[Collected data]
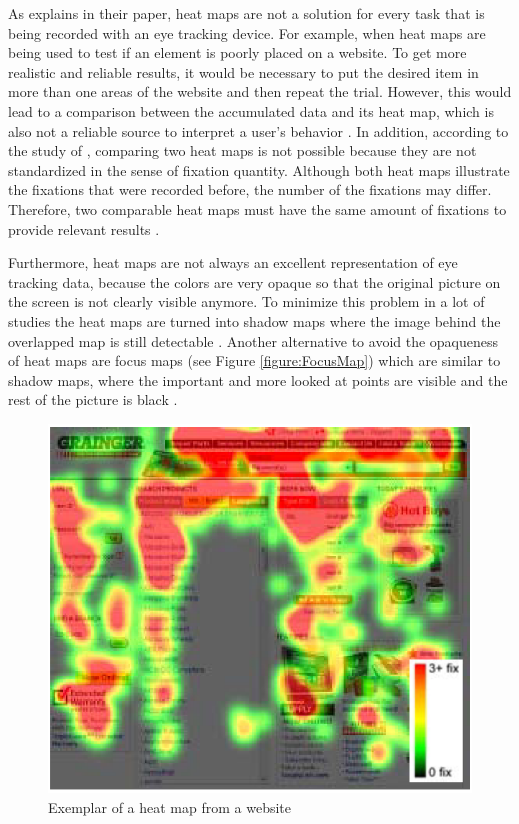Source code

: As \textcite[]{bojko2009informative} explains in their paper, heat maps are not a solution for every task that is being recorded with an eye tracking device. 
For example, when heat maps are being used to test if an element is poorly placed on a website. To get more realistic and reliable results, it would be necessary to put the desired item in more than one areas of the website and then repeat the trial. However, this would lead to a comparison between the accumulated data and its heat map, which is also not a reliable source to interpret a user's behavior \autocite[]{bojko2009informative}. 
In addition, according to the study of \textcite[]{djamasbi2010efficiency}, comparing two heat maps is not possible because they are not standardized in the sense of fixation quantity. Although both heat maps illustrate the fixations that were recorded before, the number of the fixations may differ. Therefore, two comparable heat maps must have the same amount of fixations to provide relevant results \autocite[]{djamasbi2010efficiency}. 

Furthermore, heat maps are not always an excellent representation of eye tracking data, because the colors are very opaque so that the original picture on the screen is not clearly visible anymore. To minimize this problem in a lot of studies the heat maps are turned into shadow maps where the image behind the overlapped map is still detectable \autocite[]{vspakov2007visualization}. Another alternative to avoid the opaqueness of heat maps are focus maps (see Figure \ref{figure:FocusMap}) which are similar to shadow maps, where the important and more looked at points are visible and the rest of the picture is black \autocite{kruger2014subtitles}.

\begin{figure}[!ht]
    \centering
    \includegraphics[width=0.75\linewidth]{images/HeatMap_bojko2009informative.png}
    \caption{
       Exemplar of a heat map from a website \autocite[32]{bojko2009informative}
    }
    \label{figure:HeatMap}
\end{figure}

## EXERCISE DESCRIPTION
Your reply is the full set of entries reproduced exactly, with images omitted.

## YOUR SOLUTION
Source code

: As \textcite[]{bojko2009informative} explains in their paper, heat maps are not a solution for every task that is being recorded with an eye tracking device. 
For example, when heat maps are being used to test if an element is poorly placed on a website. To get more realistic and reliable results, it would be necessary to put the desired item in more than one areas of the website and then repeat the trial. However, this would lead to a comparison between the accumulated data and its heat map, which is also not a reliable source to interpret a user's behavior \autocite[]{bojko2009informative}. 
In addition, according to the study of \textcite[]{djamasbi2010efficiency}, comparing two heat maps is not possible because they are not standardized in the sense of fixation quantity. Although both heat maps illustrate the fixations that were recorded before, the number of the fixations may differ. Therefore, two comparable heat maps must have the same amount of fixations to provide relevant results \autocite[]{djamasbi2010efficiency}. 

Furthermore, heat maps are not always an excellent representation of eye tracking data, because the colors are very opaque so that the original picture on the screen is not clearly visible anymore. To minimize this problem in a lot of studies the heat maps are turned into shadow maps where the image behind the overlapped map is still detectable \autocite[]{vspakov2007visualization}. Another alternative to avoid the opaqueness of heat maps are focus maps (see Figure \ref{figure:FocusMap}) which are similar to shadow maps, where the important and more looked at points are visible and the rest of the picture is black \autocite{kruger2014subtitles}.

\begin{figure}[!ht]
    \centering
    \includegraphics[width=0.75\linewidth]{images/HeatMap_bojko2009informative.png}
    \caption{
       Exemplar of a heat map from a website \autocite[32]{bojko2009informative}
    }
    \label{figure:HeatMap}
\end{figure}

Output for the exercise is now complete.